When a picture appears in the listing, leave it out and copy the rest exactly as it stands.

» Given data
=====
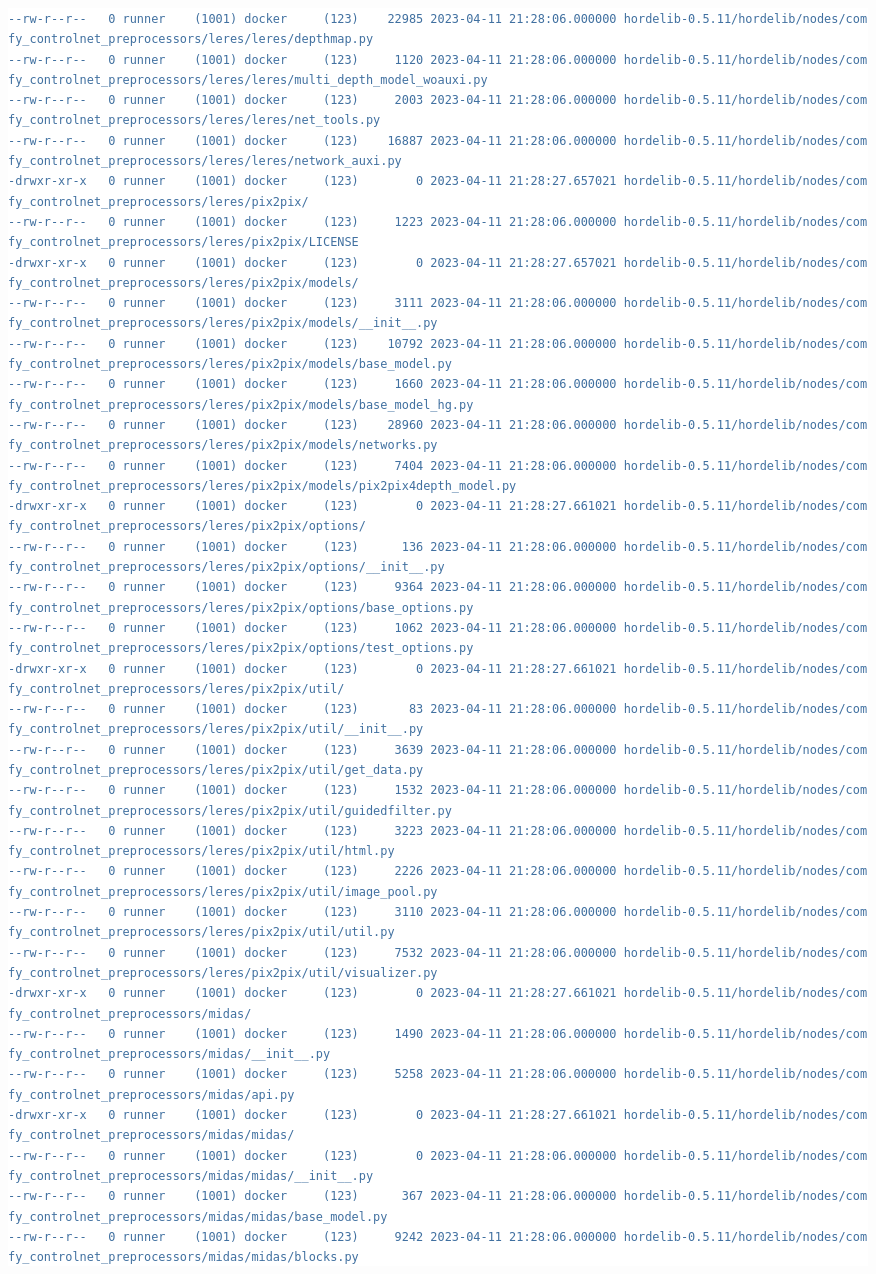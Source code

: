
```diff
--rw-r--r--   0 runner    (1001) docker     (123)    22985 2023-04-11 21:28:06.000000 hordelib-0.5.11/hordelib/nodes/comfy_controlnet_preprocessors/leres/leres/depthmap.py
--rw-r--r--   0 runner    (1001) docker     (123)     1120 2023-04-11 21:28:06.000000 hordelib-0.5.11/hordelib/nodes/comfy_controlnet_preprocessors/leres/leres/multi_depth_model_woauxi.py
--rw-r--r--   0 runner    (1001) docker     (123)     2003 2023-04-11 21:28:06.000000 hordelib-0.5.11/hordelib/nodes/comfy_controlnet_preprocessors/leres/leres/net_tools.py
--rw-r--r--   0 runner    (1001) docker     (123)    16887 2023-04-11 21:28:06.000000 hordelib-0.5.11/hordelib/nodes/comfy_controlnet_preprocessors/leres/leres/network_auxi.py
-drwxr-xr-x   0 runner    (1001) docker     (123)        0 2023-04-11 21:28:27.657021 hordelib-0.5.11/hordelib/nodes/comfy_controlnet_preprocessors/leres/pix2pix/
--rw-r--r--   0 runner    (1001) docker     (123)     1223 2023-04-11 21:28:06.000000 hordelib-0.5.11/hordelib/nodes/comfy_controlnet_preprocessors/leres/pix2pix/LICENSE
-drwxr-xr-x   0 runner    (1001) docker     (123)        0 2023-04-11 21:28:27.657021 hordelib-0.5.11/hordelib/nodes/comfy_controlnet_preprocessors/leres/pix2pix/models/
--rw-r--r--   0 runner    (1001) docker     (123)     3111 2023-04-11 21:28:06.000000 hordelib-0.5.11/hordelib/nodes/comfy_controlnet_preprocessors/leres/pix2pix/models/__init__.py
--rw-r--r--   0 runner    (1001) docker     (123)    10792 2023-04-11 21:28:06.000000 hordelib-0.5.11/hordelib/nodes/comfy_controlnet_preprocessors/leres/pix2pix/models/base_model.py
--rw-r--r--   0 runner    (1001) docker     (123)     1660 2023-04-11 21:28:06.000000 hordelib-0.5.11/hordelib/nodes/comfy_controlnet_preprocessors/leres/pix2pix/models/base_model_hg.py
--rw-r--r--   0 runner    (1001) docker     (123)    28960 2023-04-11 21:28:06.000000 hordelib-0.5.11/hordelib/nodes/comfy_controlnet_preprocessors/leres/pix2pix/models/networks.py
--rw-r--r--   0 runner    (1001) docker     (123)     7404 2023-04-11 21:28:06.000000 hordelib-0.5.11/hordelib/nodes/comfy_controlnet_preprocessors/leres/pix2pix/models/pix2pix4depth_model.py
-drwxr-xr-x   0 runner    (1001) docker     (123)        0 2023-04-11 21:28:27.661021 hordelib-0.5.11/hordelib/nodes/comfy_controlnet_preprocessors/leres/pix2pix/options/
--rw-r--r--   0 runner    (1001) docker     (123)      136 2023-04-11 21:28:06.000000 hordelib-0.5.11/hordelib/nodes/comfy_controlnet_preprocessors/leres/pix2pix/options/__init__.py
--rw-r--r--   0 runner    (1001) docker     (123)     9364 2023-04-11 21:28:06.000000 hordelib-0.5.11/hordelib/nodes/comfy_controlnet_preprocessors/leres/pix2pix/options/base_options.py
--rw-r--r--   0 runner    (1001) docker     (123)     1062 2023-04-11 21:28:06.000000 hordelib-0.5.11/hordelib/nodes/comfy_controlnet_preprocessors/leres/pix2pix/options/test_options.py
-drwxr-xr-x   0 runner    (1001) docker     (123)        0 2023-04-11 21:28:27.661021 hordelib-0.5.11/hordelib/nodes/comfy_controlnet_preprocessors/leres/pix2pix/util/
--rw-r--r--   0 runner    (1001) docker     (123)       83 2023-04-11 21:28:06.000000 hordelib-0.5.11/hordelib/nodes/comfy_controlnet_preprocessors/leres/pix2pix/util/__init__.py
--rw-r--r--   0 runner    (1001) docker     (123)     3639 2023-04-11 21:28:06.000000 hordelib-0.5.11/hordelib/nodes/comfy_controlnet_preprocessors/leres/pix2pix/util/get_data.py
--rw-r--r--   0 runner    (1001) docker     (123)     1532 2023-04-11 21:28:06.000000 hordelib-0.5.11/hordelib/nodes/comfy_controlnet_preprocessors/leres/pix2pix/util/guidedfilter.py
--rw-r--r--   0 runner    (1001) docker     (123)     3223 2023-04-11 21:28:06.000000 hordelib-0.5.11/hordelib/nodes/comfy_controlnet_preprocessors/leres/pix2pix/util/html.py
--rw-r--r--   0 runner    (1001) docker     (123)     2226 2023-04-11 21:28:06.000000 hordelib-0.5.11/hordelib/nodes/comfy_controlnet_preprocessors/leres/pix2pix/util/image_pool.py
--rw-r--r--   0 runner    (1001) docker     (123)     3110 2023-04-11 21:28:06.000000 hordelib-0.5.11/hordelib/nodes/comfy_controlnet_preprocessors/leres/pix2pix/util/util.py
--rw-r--r--   0 runner    (1001) docker     (123)     7532 2023-04-11 21:28:06.000000 hordelib-0.5.11/hordelib/nodes/comfy_controlnet_preprocessors/leres/pix2pix/util/visualizer.py
-drwxr-xr-x   0 runner    (1001) docker     (123)        0 2023-04-11 21:28:27.661021 hordelib-0.5.11/hordelib/nodes/comfy_controlnet_preprocessors/midas/
--rw-r--r--   0 runner    (1001) docker     (123)     1490 2023-04-11 21:28:06.000000 hordelib-0.5.11/hordelib/nodes/comfy_controlnet_preprocessors/midas/__init__.py
--rw-r--r--   0 runner    (1001) docker     (123)     5258 2023-04-11 21:28:06.000000 hordelib-0.5.11/hordelib/nodes/comfy_controlnet_preprocessors/midas/api.py
-drwxr-xr-x   0 runner    (1001) docker     (123)        0 2023-04-11 21:28:27.661021 hordelib-0.5.11/hordelib/nodes/comfy_controlnet_preprocessors/midas/midas/
--rw-r--r--   0 runner    (1001) docker     (123)        0 2023-04-11 21:28:06.000000 hordelib-0.5.11/hordelib/nodes/comfy_controlnet_preprocessors/midas/midas/__init__.py
--rw-r--r--   0 runner    (1001) docker     (123)      367 2023-04-11 21:28:06.000000 hordelib-0.5.11/hordelib/nodes/comfy_controlnet_preprocessors/midas/midas/base_model.py
--rw-r--r--   0 runner    (1001) docker     (123)     9242 2023-04-11 21:28:06.000000 hordelib-0.5.11/hordelib/nodes/comfy_controlnet_preprocessors/midas/midas/blocks.py
```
=====
» Output for this task
Source code

:
```diff
--rw-r--r--   0 runner    (1001) docker     (123)    22985 2023-04-11 21:28:06.000000 hordelib-0.5.11/hordelib/nodes/comfy_controlnet_preprocessors/leres/leres/depthmap.py
--rw-r--r--   0 runner    (1001) docker     (123)     1120 2023-04-11 21:28:06.000000 hordelib-0.5.11/hordelib/nodes/comfy_controlnet_preprocessors/leres/leres/multi_depth_model_woauxi.py
--rw-r--r--   0 runner    (1001) docker     (123)     2003 2023-04-11 21:28:06.000000 hordelib-0.5.11/hordelib/nodes/comfy_controlnet_preprocessors/leres/leres/net_tools.py
--rw-r--r--   0 runner    (1001) docker     (123)    16887 2023-04-11 21:28:06.000000 hordelib-0.5.11/hordelib/nodes/comfy_controlnet_preprocessors/leres/leres/network_auxi.py
-drwxr-xr-x   0 runner    (1001) docker     (123)        0 2023-04-11 21:28:27.657021 hordelib-0.5.11/hordelib/nodes/comfy_controlnet_preprocessors/leres/pix2pix/
--rw-r--r--   0 runner    (1001) docker     (123)     1223 2023-04-11 21:28:06.000000 hordelib-0.5.11/hordelib/nodes/comfy_controlnet_preprocessors/leres/pix2pix/LICENSE
-drwxr-xr-x   0 runner    (1001) docker     (123)        0 2023-04-11 21:28:27.657021 hordelib-0.5.11/hordelib/nodes/comfy_controlnet_preprocessors/leres/pix2pix/models/
--rw-r--r--   0 runner    (1001) docker     (123)     3111 2023-04-11 21:28:06.000000 hordelib-0.5.11/hordelib/nodes/comfy_controlnet_preprocessors/leres/pix2pix/models/__init__.py
--rw-r--r--   0 runner    (1001) docker     (123)    10792 2023-04-11 21:28:06.000000 hordelib-0.5.11/hordelib/nodes/comfy_controlnet_preprocessors/leres/pix2pix/models/base_model.py
--rw-r--r--   0 runner    (1001) docker     (123)     1660 2023-04-11 21:28:06.000000 hordelib-0.5.11/hordelib/nodes/comfy_controlnet_preprocessors/leres/pix2pix/models/base_model_hg.py
--rw-r--r--   0 runner    (1001) docker     (123)    28960 2023-04-11 21:28:06.000000 hordelib-0.5.11/hordelib/nodes/comfy_controlnet_preprocessors/leres/pix2pix/models/networks.py
--rw-r--r--   0 runner    (1001) docker     (123)     7404 2023-04-11 21:28:06.000000 hordelib-0.5.11/hordelib/nodes/comfy_controlnet_preprocessors/leres/pix2pix/models/pix2pix4depth_model.py
-drwxr-xr-x   0 runner    (1001) docker     (123)        0 2023-04-11 21:28:27.661021 hordelib-0.5.11/hordelib/nodes/comfy_controlnet_preprocessors/leres/pix2pix/options/
--rw-r--r--   0 runner    (1001) docker     (123)      136 2023-04-11 21:28:06.000000 hordelib-0.5.11/hordelib/nodes/comfy_controlnet_preprocessors/leres/pix2pix/options/__init__.py
--rw-r--r--   0 runner    (1001) docker     (123)     9364 2023-04-11 21:28:06.000000 hordelib-0.5.11/hordelib/nodes/comfy_controlnet_preprocessors/leres/pix2pix/options/base_options.py
--rw-r--r--   0 runner    (1001) docker     (123)     1062 2023-04-11 21:28:06.000000 hordelib-0.5.11/hordelib/nodes/comfy_controlnet_preprocessors/leres/pix2pix/options/test_options.py
-drwxr-xr-x   0 runner    (1001) docker     (123)        0 2023-04-11 21:28:27.661021 hordelib-0.5.11/hordelib/nodes/comfy_controlnet_preprocessors/leres/pix2pix/util/
--rw-r--r--   0 runner    (1001) docker     (123)       83 2023-04-11 21:28:06.000000 hordelib-0.5.11/hordelib/nodes/comfy_controlnet_preprocessors/leres/pix2pix/util/__init__.py
--rw-r--r--   0 runner    (1001) docker     (123)     3639 2023-04-11 21:28:06.000000 hordelib-0.5.11/hordelib/nodes/comfy_controlnet_preprocessors/leres/pix2pix/util/get_data.py
--rw-r--r--   0 runner    (1001) docker     (123)     1532 2023-04-11 21:28:06.000000 hordelib-0.5.11/hordelib/nodes/comfy_controlnet_preprocessors/leres/pix2pix/util/guidedfilter.py
--rw-r--r--   0 runner    (1001) docker     (123)     3223 2023-04-11 21:28:06.000000 hordelib-0.5.11/hordelib/nodes/comfy_controlnet_preprocessors/leres/pix2pix/util/html.py
--rw-r--r--   0 runner    (1001) docker     (123)     2226 2023-04-11 21:28:06.000000 hordelib-0.5.11/hordelib/nodes/comfy_controlnet_preprocessors/leres/pix2pix/util/image_pool.py
--rw-r--r--   0 runner    (1001) docker     (123)     3110 2023-04-11 21:28:06.000000 hordelib-0.5.11/hordelib/nodes/comfy_controlnet_preprocessors/leres/pix2pix/util/util.py
--rw-r--r--   0 runner    (1001) docker     (123)     7532 2023-04-11 21:28:06.000000 hordelib-0.5.11/hordelib/nodes/comfy_controlnet_preprocessors/leres/pix2pix/util/visualizer.py
-drwxr-xr-x   0 runner    (1001) docker     (123)        0 2023-04-11 21:28:27.661021 hordelib-0.5.11/hordelib/nodes/comfy_controlnet_preprocessors/midas/
--rw-r--r--   0 runner    (1001) docker     (123)     1490 2023-04-11 21:28:06.000000 hordelib-0.5.11/hordelib/nodes/comfy_controlnet_preprocessors/midas/__init__.py
--rw-r--r--   0 runner    (1001) docker     (123)     5258 2023-04-11 21:28:06.000000 hordelib-0.5.11/hordelib/nodes/comfy_controlnet_preprocessors/midas/api.py
-drwxr-xr-x   0 runner    (1001) docker     (123)        0 2023-04-11 21:28:27.661021 hordelib-0.5.11/hordelib/nodes/comfy_controlnet_preprocessors/midas/midas/
--rw-r--r--   0 runner    (1001) docker     (123)        0 2023-04-11 21:28:06.000000 hordelib-0.5.11/hordelib/nodes/comfy_controlnet_preprocessors/midas/midas/__init__.py
--rw-r--r--   0 runner    (1001) docker     (123)      367 2023-04-11 21:28:06.000000 hordelib-0.5.11/hordelib/nodes/comfy_controlnet_preprocessors/midas/midas/base_model.py
--rw-r--r--   0 runner    (1001) docker     (123)     9242 2023-04-11 21:28:06.000000 hordelib-0.5.11/hordelib/nodes/comfy_controlnet_preprocessors/midas/midas/blocks.py
```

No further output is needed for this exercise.